Copy out every line of the listing in which "Optimization" appears.

• [PROVIDED ENTRIES]:
******************************

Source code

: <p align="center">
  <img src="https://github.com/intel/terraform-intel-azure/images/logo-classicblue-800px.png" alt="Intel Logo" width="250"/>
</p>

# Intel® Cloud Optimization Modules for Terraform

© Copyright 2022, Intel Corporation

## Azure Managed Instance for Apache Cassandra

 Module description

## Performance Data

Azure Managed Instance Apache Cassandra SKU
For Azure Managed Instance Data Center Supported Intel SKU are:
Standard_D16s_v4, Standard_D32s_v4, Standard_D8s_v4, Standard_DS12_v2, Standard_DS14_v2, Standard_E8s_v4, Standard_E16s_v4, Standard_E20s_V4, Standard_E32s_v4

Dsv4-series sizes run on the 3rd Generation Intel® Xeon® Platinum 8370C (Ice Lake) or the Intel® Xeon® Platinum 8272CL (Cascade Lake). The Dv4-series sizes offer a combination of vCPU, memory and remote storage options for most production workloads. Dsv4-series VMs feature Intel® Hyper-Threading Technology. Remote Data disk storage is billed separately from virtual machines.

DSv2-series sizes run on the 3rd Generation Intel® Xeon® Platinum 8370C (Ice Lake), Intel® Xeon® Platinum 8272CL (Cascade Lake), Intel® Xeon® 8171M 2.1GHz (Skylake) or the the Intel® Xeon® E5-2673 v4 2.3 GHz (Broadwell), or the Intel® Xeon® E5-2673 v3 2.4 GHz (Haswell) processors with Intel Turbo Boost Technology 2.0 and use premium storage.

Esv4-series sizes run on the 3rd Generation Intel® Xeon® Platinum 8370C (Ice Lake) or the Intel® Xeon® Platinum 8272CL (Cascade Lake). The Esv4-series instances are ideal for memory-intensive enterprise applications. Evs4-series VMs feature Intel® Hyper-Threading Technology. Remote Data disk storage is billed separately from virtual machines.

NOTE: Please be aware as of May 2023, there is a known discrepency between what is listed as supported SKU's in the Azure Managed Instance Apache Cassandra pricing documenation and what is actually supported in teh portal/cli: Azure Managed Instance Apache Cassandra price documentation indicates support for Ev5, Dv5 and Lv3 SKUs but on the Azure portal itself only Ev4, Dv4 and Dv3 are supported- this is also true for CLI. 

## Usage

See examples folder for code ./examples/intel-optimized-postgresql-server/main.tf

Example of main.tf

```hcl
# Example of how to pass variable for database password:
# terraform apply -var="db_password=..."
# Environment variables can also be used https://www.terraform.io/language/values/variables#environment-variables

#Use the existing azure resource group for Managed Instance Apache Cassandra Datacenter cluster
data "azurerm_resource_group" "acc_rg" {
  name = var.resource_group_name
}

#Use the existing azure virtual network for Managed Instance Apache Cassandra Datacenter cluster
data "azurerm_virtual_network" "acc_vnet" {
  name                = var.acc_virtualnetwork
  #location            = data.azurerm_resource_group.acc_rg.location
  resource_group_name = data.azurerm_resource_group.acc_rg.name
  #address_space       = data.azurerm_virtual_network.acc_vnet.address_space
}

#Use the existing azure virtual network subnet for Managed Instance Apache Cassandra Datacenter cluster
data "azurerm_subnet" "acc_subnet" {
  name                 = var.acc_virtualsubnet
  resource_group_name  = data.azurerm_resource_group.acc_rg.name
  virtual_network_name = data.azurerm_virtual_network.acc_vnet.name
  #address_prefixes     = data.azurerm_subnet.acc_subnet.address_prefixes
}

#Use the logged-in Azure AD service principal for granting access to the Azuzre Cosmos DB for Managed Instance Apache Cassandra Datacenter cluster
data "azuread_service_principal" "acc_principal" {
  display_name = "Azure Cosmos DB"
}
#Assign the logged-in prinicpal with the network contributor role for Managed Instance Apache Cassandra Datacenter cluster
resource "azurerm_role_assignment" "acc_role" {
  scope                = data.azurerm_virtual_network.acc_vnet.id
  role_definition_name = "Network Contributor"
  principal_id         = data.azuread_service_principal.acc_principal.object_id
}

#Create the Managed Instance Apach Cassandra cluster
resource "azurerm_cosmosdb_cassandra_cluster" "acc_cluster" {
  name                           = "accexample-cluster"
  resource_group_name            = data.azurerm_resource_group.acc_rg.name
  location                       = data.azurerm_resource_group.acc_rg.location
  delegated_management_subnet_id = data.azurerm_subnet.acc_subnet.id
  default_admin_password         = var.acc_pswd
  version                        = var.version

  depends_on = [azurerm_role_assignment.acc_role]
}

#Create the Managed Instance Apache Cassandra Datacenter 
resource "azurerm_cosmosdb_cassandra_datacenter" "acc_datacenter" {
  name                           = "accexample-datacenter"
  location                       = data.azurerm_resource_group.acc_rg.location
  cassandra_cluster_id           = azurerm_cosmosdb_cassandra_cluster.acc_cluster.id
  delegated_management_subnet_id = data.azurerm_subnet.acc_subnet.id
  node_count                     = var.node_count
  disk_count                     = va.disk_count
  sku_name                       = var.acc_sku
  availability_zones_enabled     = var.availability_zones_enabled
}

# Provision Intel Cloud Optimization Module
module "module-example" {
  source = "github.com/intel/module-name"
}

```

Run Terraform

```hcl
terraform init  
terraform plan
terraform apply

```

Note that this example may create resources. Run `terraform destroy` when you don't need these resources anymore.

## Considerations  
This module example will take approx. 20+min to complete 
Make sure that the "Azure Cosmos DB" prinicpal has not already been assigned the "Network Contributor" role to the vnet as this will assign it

******************************

• [WRITTEN RESPONSE]:
# Intel® Cloud Optimization Modules for Terraform
# Provision Intel Cloud Optimization Module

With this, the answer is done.